All horses are the same colour; we can prove this by induction on the number of horses in a given set. Here's how: "If there's just one horse then it's the same colour as itself, so the basis is trivial. For the induction hypothesis, horses \(1\) through \(n - 1\) are the same colour, and similarly horses \(2\) through \(n\) are the same colour. But the middle horses, \(2\) through \(n - 1\), can't change colour when they're in different groups; these are horses, not chameleons. So horses \(1\) and \(n\) must be the same colour as well, by transitivity. Thus all \(n\) horses are the same colour; QED." What, if anything, is wrong with this reasoning?
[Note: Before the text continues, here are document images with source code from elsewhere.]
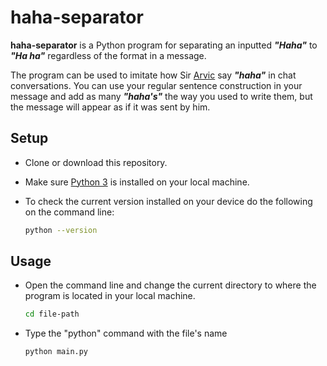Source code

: # haha-separator

**haha-separator** is a Python program for separating an inputted ***"Haha"*** to ***"Ha ha"*** regardless of the format in a message.

The program can be used to imitate how Sir [Arvic](https://www.facebook.com/kulotsystem) say
***"haha"*** in chat conversations.  You can use your regular sentence construction in your message and
add as many ***"haha's"*** the way you used to write them, but the message will appear as if it was sent by him.

## Setup

- Clone or download this repository.

- Make sure [Python 3](https://www.python.org/downloads/) is installed on your local machine.

- To check the current version installed on your device do the following on the command line:
    ```bash
    python --version
    ```

## Usage
- Open the command line and change the current directory to where the program is located in your local machine.
    ```bash
    cd file-path
    ```

- Type the "python" command with the file's name
    ```bash
    python main.py
    ```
The powers \(2^n\) and \(5^n\) start with the same digit where \(n\) is a positive integer. What are the possible values for this digit?

Each of \(n\) male citizens knows a different piece of gossip. They are allowed to exchange the gossip they know by phone. During a call, just one of the men speaks and tells the other all the gossip he knows. What is the minimum number of calls required to enable each man to know all the gossip?

The positive integers are to be partitioned into several sets such that two times an integer and the integer itself do not belong to the same set, and every positive integer belongs to exactly one set. What is the minimum number of such sets required?

The two-move chess game has the same rules as the regular one, with only one exception. Each player has to make two consecutive moves at a time. Does the White player, who makes the first two moves, have a non-losing strategy?